▶ **Entries provided**

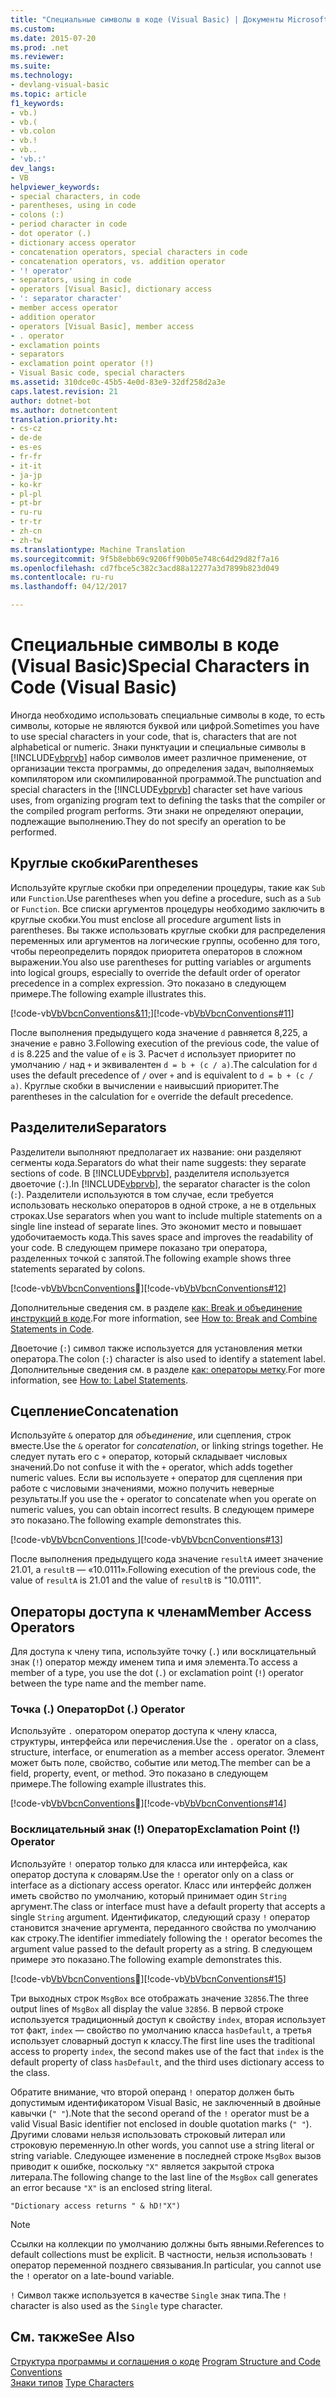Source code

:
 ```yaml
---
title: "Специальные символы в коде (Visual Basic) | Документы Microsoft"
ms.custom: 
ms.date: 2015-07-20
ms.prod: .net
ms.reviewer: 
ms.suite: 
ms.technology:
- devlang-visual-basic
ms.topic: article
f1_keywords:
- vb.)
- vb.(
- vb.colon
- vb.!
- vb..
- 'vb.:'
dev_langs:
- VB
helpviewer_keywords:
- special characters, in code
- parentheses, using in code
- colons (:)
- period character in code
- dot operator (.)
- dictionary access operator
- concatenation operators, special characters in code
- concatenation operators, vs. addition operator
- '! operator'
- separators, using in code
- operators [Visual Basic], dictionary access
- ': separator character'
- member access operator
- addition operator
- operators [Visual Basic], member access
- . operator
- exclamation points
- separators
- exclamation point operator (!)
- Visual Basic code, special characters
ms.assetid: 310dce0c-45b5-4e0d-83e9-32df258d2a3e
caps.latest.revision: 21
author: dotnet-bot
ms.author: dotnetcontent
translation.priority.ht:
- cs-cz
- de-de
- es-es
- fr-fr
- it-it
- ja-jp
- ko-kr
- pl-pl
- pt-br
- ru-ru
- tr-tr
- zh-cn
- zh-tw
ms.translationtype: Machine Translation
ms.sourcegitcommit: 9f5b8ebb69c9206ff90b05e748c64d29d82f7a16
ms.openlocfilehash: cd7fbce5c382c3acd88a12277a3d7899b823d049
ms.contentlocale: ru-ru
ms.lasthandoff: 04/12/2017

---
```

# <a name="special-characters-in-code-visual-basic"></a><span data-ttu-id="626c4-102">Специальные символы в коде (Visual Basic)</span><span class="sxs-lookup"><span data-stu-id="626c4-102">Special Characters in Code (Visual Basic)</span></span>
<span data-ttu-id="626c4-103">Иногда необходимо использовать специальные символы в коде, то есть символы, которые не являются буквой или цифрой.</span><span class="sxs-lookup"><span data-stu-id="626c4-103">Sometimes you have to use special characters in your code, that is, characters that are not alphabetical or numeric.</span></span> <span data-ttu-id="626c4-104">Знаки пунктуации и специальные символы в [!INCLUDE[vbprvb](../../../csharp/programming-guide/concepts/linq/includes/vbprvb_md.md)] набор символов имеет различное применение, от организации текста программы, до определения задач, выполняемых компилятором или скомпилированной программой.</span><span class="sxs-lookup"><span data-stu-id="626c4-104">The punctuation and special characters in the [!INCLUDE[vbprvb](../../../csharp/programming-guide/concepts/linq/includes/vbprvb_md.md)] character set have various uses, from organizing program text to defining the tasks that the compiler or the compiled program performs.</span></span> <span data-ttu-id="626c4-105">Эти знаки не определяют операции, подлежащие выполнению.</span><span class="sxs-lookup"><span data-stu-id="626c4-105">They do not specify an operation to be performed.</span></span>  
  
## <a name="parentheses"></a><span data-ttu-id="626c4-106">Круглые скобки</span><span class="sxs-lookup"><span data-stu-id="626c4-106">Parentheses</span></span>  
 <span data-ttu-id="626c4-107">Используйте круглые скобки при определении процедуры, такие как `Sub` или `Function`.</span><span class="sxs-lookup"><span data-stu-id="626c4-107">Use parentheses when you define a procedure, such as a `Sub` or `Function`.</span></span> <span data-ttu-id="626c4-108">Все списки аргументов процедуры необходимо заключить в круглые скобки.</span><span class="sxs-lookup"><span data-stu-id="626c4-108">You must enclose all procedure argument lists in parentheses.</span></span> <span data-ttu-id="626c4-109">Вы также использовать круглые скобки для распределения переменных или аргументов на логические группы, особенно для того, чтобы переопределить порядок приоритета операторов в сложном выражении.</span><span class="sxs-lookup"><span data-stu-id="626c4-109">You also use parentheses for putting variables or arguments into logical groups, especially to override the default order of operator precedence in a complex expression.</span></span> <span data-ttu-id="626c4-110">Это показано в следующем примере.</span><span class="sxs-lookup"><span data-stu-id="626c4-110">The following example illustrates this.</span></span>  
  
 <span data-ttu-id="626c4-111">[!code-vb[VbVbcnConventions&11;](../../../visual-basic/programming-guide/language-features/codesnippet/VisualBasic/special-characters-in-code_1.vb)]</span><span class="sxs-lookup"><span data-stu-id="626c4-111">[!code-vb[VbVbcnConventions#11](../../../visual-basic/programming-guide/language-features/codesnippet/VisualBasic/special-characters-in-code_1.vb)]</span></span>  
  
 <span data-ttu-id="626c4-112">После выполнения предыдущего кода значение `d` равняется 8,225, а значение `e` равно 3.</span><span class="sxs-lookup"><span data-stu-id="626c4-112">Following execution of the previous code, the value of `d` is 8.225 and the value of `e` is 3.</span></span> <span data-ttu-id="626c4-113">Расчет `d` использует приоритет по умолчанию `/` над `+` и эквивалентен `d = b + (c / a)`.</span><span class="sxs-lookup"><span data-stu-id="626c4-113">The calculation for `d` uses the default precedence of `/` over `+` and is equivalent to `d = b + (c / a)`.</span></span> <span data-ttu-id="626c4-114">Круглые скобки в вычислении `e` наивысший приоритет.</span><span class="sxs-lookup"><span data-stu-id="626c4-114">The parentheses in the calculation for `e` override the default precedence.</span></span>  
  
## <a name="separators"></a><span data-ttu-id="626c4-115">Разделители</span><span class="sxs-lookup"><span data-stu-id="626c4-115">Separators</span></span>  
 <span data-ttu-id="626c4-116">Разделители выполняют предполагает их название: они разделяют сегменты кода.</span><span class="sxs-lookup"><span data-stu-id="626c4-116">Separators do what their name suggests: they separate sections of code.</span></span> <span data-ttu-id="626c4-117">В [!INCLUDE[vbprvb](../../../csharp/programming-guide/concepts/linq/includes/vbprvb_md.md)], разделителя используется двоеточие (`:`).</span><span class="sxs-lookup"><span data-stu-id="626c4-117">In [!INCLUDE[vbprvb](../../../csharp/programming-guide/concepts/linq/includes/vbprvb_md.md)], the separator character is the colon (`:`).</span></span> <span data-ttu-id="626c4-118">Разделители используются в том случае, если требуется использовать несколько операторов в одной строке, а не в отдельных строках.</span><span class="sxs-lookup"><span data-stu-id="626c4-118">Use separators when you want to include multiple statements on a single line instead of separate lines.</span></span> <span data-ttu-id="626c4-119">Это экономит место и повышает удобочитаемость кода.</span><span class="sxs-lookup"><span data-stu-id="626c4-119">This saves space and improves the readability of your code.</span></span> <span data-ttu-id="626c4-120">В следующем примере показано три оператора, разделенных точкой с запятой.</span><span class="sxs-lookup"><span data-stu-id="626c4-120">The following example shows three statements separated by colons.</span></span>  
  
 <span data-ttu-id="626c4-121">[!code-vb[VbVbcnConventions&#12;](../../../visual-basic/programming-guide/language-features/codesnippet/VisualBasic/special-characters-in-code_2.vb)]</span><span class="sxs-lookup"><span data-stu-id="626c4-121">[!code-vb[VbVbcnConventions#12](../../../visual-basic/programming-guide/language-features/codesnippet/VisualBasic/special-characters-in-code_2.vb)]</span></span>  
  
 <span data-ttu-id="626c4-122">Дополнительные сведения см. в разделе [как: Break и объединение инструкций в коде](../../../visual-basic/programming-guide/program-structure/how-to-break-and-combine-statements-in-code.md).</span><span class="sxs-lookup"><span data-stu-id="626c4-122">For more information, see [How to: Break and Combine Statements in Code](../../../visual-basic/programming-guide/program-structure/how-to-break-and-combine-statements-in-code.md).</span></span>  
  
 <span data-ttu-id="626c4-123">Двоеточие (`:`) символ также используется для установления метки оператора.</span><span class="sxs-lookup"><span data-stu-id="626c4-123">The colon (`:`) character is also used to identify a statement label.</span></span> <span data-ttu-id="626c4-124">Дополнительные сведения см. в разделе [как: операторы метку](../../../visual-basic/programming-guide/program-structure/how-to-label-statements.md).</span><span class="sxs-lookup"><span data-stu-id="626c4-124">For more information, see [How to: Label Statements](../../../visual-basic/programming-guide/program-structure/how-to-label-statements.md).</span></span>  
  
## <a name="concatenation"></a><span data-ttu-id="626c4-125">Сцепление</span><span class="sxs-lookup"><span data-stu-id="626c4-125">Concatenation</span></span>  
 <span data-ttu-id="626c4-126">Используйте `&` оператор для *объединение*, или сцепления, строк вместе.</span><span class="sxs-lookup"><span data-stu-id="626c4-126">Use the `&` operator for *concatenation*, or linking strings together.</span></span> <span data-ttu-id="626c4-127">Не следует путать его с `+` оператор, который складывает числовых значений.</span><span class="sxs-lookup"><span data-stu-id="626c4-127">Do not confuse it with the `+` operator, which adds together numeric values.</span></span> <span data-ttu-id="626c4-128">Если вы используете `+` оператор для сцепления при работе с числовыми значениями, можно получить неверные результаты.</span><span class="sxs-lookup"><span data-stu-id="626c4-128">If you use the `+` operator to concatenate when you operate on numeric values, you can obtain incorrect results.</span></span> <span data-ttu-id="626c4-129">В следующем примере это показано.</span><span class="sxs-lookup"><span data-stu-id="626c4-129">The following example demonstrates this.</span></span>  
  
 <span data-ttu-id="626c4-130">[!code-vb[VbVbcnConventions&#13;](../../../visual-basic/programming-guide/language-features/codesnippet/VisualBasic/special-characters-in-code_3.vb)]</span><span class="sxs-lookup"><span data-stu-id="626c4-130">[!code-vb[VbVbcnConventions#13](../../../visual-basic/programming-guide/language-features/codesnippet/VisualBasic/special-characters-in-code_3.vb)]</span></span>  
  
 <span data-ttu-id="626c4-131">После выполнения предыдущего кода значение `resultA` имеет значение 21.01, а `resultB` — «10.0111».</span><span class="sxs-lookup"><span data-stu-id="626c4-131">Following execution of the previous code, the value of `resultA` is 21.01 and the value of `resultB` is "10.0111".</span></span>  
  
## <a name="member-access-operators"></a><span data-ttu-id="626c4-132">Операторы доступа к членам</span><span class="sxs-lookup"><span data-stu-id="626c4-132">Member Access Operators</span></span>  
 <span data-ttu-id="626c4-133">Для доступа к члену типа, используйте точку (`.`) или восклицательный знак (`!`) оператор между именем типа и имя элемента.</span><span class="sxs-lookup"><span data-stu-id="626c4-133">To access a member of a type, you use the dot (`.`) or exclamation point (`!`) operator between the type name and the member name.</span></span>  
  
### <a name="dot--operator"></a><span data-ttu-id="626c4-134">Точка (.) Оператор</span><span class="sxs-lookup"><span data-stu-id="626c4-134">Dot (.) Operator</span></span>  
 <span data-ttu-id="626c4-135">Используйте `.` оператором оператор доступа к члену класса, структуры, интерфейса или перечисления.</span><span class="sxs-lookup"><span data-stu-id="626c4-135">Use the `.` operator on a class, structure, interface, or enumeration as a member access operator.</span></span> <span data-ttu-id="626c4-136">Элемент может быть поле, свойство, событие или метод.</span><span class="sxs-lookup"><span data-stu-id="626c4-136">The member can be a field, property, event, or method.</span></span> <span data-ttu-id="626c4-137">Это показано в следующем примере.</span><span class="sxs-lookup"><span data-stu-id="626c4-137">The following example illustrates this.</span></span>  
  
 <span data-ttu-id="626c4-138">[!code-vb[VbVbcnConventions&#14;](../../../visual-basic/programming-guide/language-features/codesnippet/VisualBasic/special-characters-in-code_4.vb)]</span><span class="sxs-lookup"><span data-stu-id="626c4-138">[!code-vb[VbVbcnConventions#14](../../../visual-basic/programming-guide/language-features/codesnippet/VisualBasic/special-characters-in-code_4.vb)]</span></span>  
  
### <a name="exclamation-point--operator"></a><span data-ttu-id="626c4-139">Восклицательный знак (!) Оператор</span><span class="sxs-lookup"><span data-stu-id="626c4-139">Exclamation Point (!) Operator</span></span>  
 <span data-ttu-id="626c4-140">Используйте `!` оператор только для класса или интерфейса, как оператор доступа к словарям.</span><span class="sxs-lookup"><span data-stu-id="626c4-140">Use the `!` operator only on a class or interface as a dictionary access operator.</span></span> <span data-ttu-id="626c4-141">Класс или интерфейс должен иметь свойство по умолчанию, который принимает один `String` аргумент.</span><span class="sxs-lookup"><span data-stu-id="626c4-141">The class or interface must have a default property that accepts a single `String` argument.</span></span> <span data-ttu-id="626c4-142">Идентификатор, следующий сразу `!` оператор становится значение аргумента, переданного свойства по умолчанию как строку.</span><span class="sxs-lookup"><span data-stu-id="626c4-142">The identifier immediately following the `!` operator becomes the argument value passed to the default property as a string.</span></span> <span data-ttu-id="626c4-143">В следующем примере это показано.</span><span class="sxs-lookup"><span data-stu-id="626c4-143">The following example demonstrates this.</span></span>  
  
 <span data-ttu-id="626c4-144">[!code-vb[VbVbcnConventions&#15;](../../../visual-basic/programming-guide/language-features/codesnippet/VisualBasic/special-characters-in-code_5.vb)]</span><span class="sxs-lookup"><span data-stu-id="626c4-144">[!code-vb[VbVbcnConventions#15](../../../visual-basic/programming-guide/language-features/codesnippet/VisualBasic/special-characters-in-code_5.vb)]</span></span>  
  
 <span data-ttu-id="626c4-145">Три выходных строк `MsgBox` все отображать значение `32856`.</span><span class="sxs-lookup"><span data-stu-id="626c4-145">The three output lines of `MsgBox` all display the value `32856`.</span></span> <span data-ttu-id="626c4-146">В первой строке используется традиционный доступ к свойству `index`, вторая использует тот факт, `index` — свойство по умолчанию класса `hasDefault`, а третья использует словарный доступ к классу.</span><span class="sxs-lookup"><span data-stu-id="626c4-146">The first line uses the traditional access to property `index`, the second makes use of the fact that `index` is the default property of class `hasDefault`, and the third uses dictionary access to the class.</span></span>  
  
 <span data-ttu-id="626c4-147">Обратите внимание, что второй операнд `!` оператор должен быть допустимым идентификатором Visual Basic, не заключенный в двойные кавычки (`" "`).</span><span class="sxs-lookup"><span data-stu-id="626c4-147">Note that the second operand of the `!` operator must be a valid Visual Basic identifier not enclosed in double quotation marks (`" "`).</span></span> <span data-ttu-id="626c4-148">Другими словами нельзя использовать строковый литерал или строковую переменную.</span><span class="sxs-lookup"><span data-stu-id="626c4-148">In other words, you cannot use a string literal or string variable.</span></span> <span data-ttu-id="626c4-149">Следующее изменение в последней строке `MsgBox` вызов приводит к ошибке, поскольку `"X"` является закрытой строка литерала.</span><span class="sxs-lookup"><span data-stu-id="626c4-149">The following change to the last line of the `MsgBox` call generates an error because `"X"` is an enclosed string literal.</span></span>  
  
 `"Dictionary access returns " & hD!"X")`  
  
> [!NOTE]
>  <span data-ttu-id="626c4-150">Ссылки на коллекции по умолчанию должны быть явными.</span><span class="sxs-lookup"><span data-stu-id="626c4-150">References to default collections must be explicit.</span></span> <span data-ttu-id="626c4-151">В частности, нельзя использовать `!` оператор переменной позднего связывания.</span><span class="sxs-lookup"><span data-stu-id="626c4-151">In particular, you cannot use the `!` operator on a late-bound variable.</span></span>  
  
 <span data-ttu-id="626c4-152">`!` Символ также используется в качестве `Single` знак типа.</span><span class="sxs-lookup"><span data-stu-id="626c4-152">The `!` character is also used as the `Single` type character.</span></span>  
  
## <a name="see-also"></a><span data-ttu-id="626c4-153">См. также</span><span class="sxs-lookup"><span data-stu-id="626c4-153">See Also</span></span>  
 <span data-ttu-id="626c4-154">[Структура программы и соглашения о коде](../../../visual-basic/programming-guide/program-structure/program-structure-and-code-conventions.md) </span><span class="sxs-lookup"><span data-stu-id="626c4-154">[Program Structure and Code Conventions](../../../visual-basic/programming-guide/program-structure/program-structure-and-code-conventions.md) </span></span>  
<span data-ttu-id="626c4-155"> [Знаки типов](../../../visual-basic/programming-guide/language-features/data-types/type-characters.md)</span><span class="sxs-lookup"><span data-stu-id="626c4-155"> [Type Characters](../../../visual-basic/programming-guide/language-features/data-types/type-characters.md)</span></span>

▶ **What is needed**
Search the entries for the string "author" and collect each line that has it.

▶ **Exercise output**
author: dotnet-bot
ms.author: dotnetcontent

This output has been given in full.